WHAT IS BEING ASKED: Each line that has the string "rules" must be copied from the records below.
•••
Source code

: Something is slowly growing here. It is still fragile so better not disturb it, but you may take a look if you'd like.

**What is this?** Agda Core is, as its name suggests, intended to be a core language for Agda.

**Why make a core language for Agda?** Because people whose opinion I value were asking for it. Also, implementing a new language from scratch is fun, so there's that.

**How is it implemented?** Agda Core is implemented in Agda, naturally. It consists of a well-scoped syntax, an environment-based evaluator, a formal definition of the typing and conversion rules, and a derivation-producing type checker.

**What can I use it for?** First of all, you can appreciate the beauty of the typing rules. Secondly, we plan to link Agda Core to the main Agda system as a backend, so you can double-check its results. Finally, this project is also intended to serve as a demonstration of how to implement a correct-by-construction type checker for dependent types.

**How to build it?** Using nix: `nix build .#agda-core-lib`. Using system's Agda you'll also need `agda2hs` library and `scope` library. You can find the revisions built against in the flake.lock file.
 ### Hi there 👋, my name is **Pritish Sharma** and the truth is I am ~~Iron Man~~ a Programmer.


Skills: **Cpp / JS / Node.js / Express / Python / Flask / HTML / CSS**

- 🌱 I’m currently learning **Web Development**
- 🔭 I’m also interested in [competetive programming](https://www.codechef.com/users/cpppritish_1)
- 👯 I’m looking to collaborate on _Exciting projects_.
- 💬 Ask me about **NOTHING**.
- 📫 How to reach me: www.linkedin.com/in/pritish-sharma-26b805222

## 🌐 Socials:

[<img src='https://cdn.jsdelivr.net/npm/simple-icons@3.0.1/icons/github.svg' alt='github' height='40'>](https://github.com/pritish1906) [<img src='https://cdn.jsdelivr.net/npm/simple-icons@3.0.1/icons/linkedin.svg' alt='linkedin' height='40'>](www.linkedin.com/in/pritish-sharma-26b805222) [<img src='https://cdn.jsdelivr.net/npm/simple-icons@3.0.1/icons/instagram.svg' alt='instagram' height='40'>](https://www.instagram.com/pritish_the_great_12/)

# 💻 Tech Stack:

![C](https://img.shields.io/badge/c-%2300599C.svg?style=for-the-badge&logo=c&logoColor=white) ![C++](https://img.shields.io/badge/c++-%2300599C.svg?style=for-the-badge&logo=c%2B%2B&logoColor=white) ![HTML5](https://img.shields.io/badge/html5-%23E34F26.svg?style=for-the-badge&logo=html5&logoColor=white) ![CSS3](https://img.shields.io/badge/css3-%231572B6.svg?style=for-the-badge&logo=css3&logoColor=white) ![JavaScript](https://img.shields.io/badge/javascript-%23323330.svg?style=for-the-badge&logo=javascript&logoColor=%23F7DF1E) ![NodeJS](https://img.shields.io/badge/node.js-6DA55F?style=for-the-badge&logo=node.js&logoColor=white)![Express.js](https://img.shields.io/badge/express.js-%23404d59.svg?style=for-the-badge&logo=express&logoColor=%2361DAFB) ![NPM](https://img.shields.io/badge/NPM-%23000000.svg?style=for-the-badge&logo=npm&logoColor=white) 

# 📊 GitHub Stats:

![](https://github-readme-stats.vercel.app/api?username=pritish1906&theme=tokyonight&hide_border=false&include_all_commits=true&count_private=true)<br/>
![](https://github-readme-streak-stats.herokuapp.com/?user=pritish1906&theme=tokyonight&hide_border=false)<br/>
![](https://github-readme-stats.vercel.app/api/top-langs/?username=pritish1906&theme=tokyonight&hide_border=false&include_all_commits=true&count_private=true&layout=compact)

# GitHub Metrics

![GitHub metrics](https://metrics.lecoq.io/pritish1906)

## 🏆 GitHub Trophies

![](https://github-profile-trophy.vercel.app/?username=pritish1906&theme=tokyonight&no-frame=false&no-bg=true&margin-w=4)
•••
EXERCISE OUTPUT:
**How is it implemented?** Agda Core is implemented in Agda, naturally. It consists of a well-scoped syntax, an environment-based evaluator, a formal definition of the typing and conversion rules, and a derivation-producing type checker.
**What can I use it for?** First of all, you can appreciate the beauty of the typing rules. Secondly, we plan to link Agda Core to the main Agda system as a backend, so you can double-check its results. Finally, this project is also intended to serve as a demonstration of how to implement a correct-by-construction type checker for dependent types.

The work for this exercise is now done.